Within this domestic drama of Jessica feeling alienated from the family unit is another layer about obscured child trauma and fractured relationship with the father. Her get-away place is her imagination where she writes children’s books. Similarly, mental health issues landed Taylor and Alice’s mother in a mental institution hence when Alice starts looking for herself she opens up her mind letting Chauncey in. Though it becomes more obvious throughout the film that there is a psychic bond between Alice and Jessica, the rest of it veers off into confusion adding new laws, worldbuilding, histories that obliterate what went before.

“Imaginary” teeters off the thin ledge of horror towards very shallow waters of mythic science fiction as soon as Gloria (Betty Buckley) comes back into picture portraying old neighbor who once was babysitting Jessica. There is no longer the usual story of a possessed bear/spirit/demon; instead, there is another world hiding behind a “Coraline”-style door that leads to an underground full of imagination where bug-eyed imaginary friends have taken kidnapped children. It’s like CG haunted house meets Thirteen Ghosts but without any fun or lightness in tone.

However, it seems more like an aimless study of tropes that never gets anywhere than a horror film itself. “Imaginary” lacks scare techniques and gore supporting its attempts at being a genre movie. The typical splatterfest or nail-biter suspense that could have broken the film’s monotony does not exist in here; just a series of disappointments where the hint of bloodshed or danger deflates into yet another tease with no pay-off.

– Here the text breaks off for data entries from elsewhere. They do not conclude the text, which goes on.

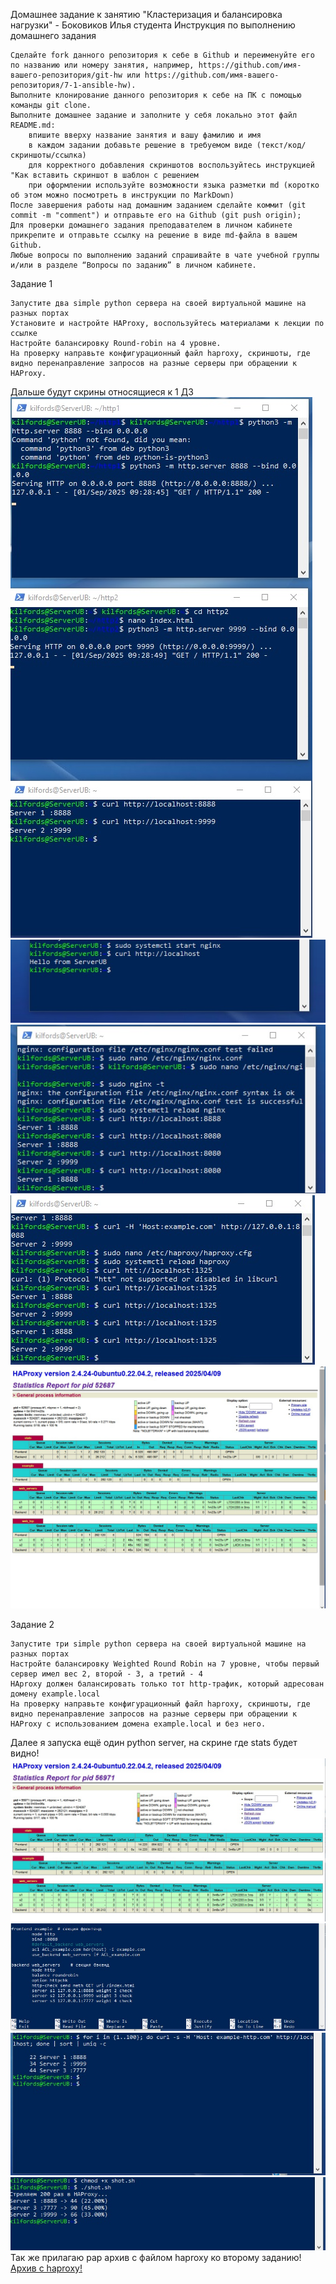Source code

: Домашнее задание к занятию "Кластеризация и балансировка нагрузки" - Боковиков Илья студента
Инструкция по выполнению домашнего задания

    Сделайте fork данного репозитория к себе в Github и переименуйте его по названию или номеру занятия, например, https://github.com/имя-вашего-репозитория/git-hw или https://github.com/имя-вашего-репозитория/7-1-ansible-hw).
    Выполните клонирование данного репозитория к себе на ПК с помощью команды git clone.
    Выполните домашнее задание и заполните у себя локально этот файл README.md:
        впишите вверху название занятия и вашу фамилию и имя
        в каждом задании добавьте решение в требуемом виде (текст/код/скриншоты/ссылка)
        для корректного добавления скриншотов воспользуйтесь инструкцией "Как вставить скриншот в шаблон с решением
        при оформлении используйте возможности языка разметки md (коротко об этом можно посмотреть в инструкции по MarkDown)
    После завершения работы над домашним заданием сделайте коммит (git commit -m "comment") и отправьте его на Github (git push origin);
    Для проверки домашнего задания преподавателем в личном кабинете прикрепите и отправьте ссылку на решение в виде md-файла в вашем Github.
    Любые вопросы по выполнению заданий спрашивайте в чате учебной группы и/или в разделе “Вопросы по заданию” в личном кабинете.


Задание 1

    Запустите два simple python сервера на своей виртуальной машине на разных портах
    Установите и настройте HAProxy, воспользуйтесь материалами к лекции по ссылке
    Настройте балансировку Round-robin на 4 уровне.
    На проверку направьте конфигурационный файл haproxy, скриншоты, где видно перенаправление запросов на разные серверы при обращении к HAProxy.
Дальше будут скрины относящиеся к 1 ДЗ 
![Подключени серверов и работа localhsot](img/firstlocalhost.jpg)
![nginx на всякий](img\firstnginx.jpg)
![4 уровень оси по порту 8080](img\4lvlosi.jpg)
![4 уровень tcp по порту 1325](img\4lvltcp.jpg)
![stats проверям что хапрокси работает](img\statstcp4lvl.jpg)

Задание 2

    Запустите три simple python сервера на своей виртуальной машине на разных портах
    Настройте балансировку Weighted Round Robin на 7 уровне, чтобы первый сервер имел вес 2, второй - 3, а третий - 4
    HAproxy должен балансировать только тот http-трафик, который адресован домену example.local
    На проверку направьте конфигурационный файл haproxy, скриншоты, где видно перенаправление запросов на разные серверы при обращении к HAProxy c использованием домена example.local и без него.
Далее я запуска ещё один python server, на скрине где stats будет видно!
![7lvl stats](img\stats7lvl3serv.jpg)
![screen из файла haproxy c весом](img\weight7lvl.jpg)
![проверка example](img\7lvlweight.jpg)
![баш скрипт по проверке веса!](img\shot.jpg)
Так же прилагаю рар архив с файлом haproxy ко второму заданию! [Архив с haproxy!](https://drive.google.com/file/d/1gSI1KWbVRbEzsQT-1D_Vnuw1RBFF-1VN/view?usp=sharing)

Co-written by Jason Oremland, Wadlow and Greg Erb, the script is hopelessly simplistic; this does not leave much to be expected from an equally shallow acting on part of the cast. Each line is so obvious and fake that it only serves as a lead into another scene or prop up themes. “Imaginary” never seems probed deeply enough to expose its many angles. It could have been a deliberately cheesy blood-splattered version of “Ted,” or it could have gone either way, being ridiculously self-aware horror-comedies like “M3gan” or “Child’s Play.” Instead, however, it just hovers somewhere else in empty space devoid of intent or thought. What it will not do is be another one of its vaguely akin forerunners because what it lacks are their identities. “Imaginary” is unremarkable that one might forget its title,, dull and aimless, which is ironic for such a film that glorifies imagination but surprisingly forgets about the most important aspect of itself.